Xuanwu Lake () is located in Xuanwu District in the central-northeast part of Nanjing, Jiangsu. It is near the Nanjing Railway Station and Jiming Temple. Five islands within the lake are interconnected by arched bridges. Within the park are temples, pagodas, pavilions, gardens, teahouses, restaurants, entertainment venues, a small zoo, and other attractions. Its main entrance is the Xuanwu Gate.

History
The lake was formed, according to geologists, when tectonic plates shifted and created Mount Yanshan. A legend is that Emperor Sun Quan (182–252) settled in the Nanjing area and he had the lake created and filled with water. The lake was named for a black dragon, believed to be a water god by Chinese Taoists, from a Southern dynasty (420-859) legend. The dragon, seen in the lake, looked like a tortoise and a snake and was named Xuanwu, meaning black tortoise.

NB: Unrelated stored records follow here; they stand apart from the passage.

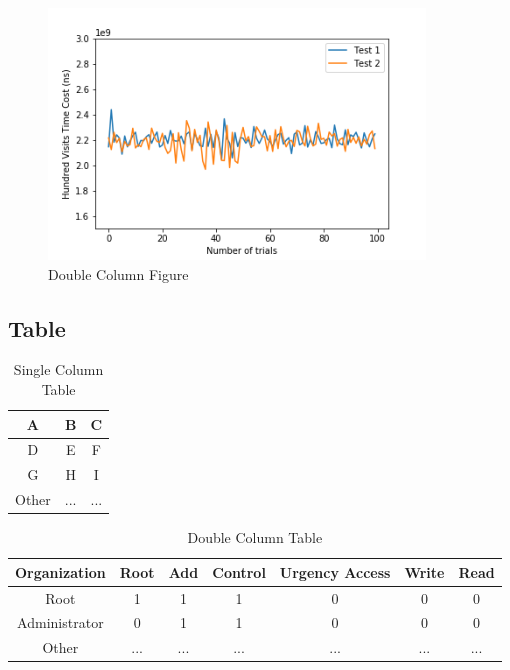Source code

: \documentclass[conference]{IEEEtran}
\begin{document}
\begin{figure}[htbp]
  \centering
  \includegraphics[width=10cm]{figures/Query_Label.png}
  \caption{Double Column Figure\label{DoubleColumnFigure}}
\end{figure}

\subsection{Table}
\begin{table}[http]
  \centering
  \caption{Single Column Table}
  \label{SingleColumnTable}
  \begin{tabular}{c|cc}
    \hline\hline
    A & B & C \\
    \hline
    D & E & F \\
    G & H & I \\
    Other & ... & ... \\
    \hline\hline
  \end{tabular}
\end{table}

\begin{table}[http]
  \renewcommand{\arraystretch}{2}
  \centering
  \caption{Double Column Table}
  \label{DoubleColumnTable}
  \begin{tabular}{ccccccc}
    \hline \hline
    Organization & Root & Add & Control & Urgency Access & Write & Read \\
    \hline
    Root & 1    & 1   & 1       & 0              & 0     & 0    \\
    Administrator&0&1 & 1       & 0              & 0     & 0    \\
    Other & ... & ... & ...     & ...            & ...   & ...  \\
    \hline \hline
  \end{tabular}
\end{table}
\end{document}
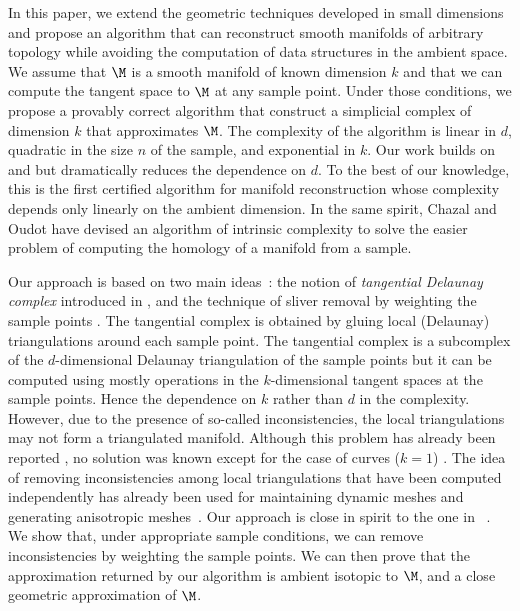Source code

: In this paper, we extend the geometric techniques developed in small
dimensions and propose an algorithm that can reconstruct smooth
manifolds of arbitrary topology while avoiding the computation of data
structures in the ambient space.  We assume that $\M$ is a smooth
manifold of known dimension $k$ and that we can compute the tangent
space to $\M$ at any sample point. Under those conditions, we propose
a provably correct algorithm that %
construct a simplicial
complex of dimension $k$ that approximates $\M$. The complexity of the
algorithm is linear in $d$, quadratic in the size $n$ of the sample,
and exponential in $k$.  Our work builds on \cite{manifold3} and \cite{manifold2} 
but dramatically reduces the dependence on $d$. To
the best of our knowledge, this is the first certified algorithm for
manifold reconstruction whose complexity depends only linearly on the
ambient dimension. In the same spirit, Chazal and Oudot
\cite{persistence} have devised an algorithm of intrinsic complexity
to solve the easier problem of computing the homology of a manifold
from a sample.

Our approach is based on two main ideas~: the notion of {\it
  tangential Delaunay complex} introduced in %
\cite{coordinate-system,thesis1,freeman}, and the technique of sliver
removal by weighting the sample points \cite{sliver1}. The tangential
complex is obtained by gluing local (Delaunay) triangulations around
each sample point. The tangential complex is a subcomplex of the
$d$-dimensional Delaunay triangulation of the sample points but it can
be computed using mostly operations in the $k$-dimensional tangent
spaces at the sample points. Hence the dependence on $k$ rather than
$d$ in the complexity. %
However, due to the presence of so-called
inconsistencies, the local triangulations may not form a triangulated
manifold. Although this problem has already been reported \cite{freeman}, no
solution was known except for the case of curves ($k=1$)
\cite{thesis1}.
The idea of removing inconsistencies among local triangulations that
have been computed independently has already been used
for maintaining dynamic meshes \cite{starsplaying} and generating anisotropic
meshes~\cite{anisotropic1}. Our approach is close in spirit to the one
in ~\cite{anisotropic1}.
We show that,  under appropriate sample conditions, we can remove inconsistencies by weighting the
sample points. We can then prove
that the approximation returned by our algorithm is ambient isotopic to $\M$,
and a close geometric approximation of $\M$.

During the Six Dynasties period (222–859) a garden on a basaltic site was created, which is now considered one of the most scenic places in the park. The area was used for hunting and training by the emperor's family members.

Also called "Military Rehearsal Lake", the lake was used for naval battle exercises during the Song dynasty (960–1279). The "Yellow Book Storage", or the "Yellow Register Archives", was built there in the beginning of the Ming dynasty (1368-1644), and it was thus made an imperial garden and "forbidden land".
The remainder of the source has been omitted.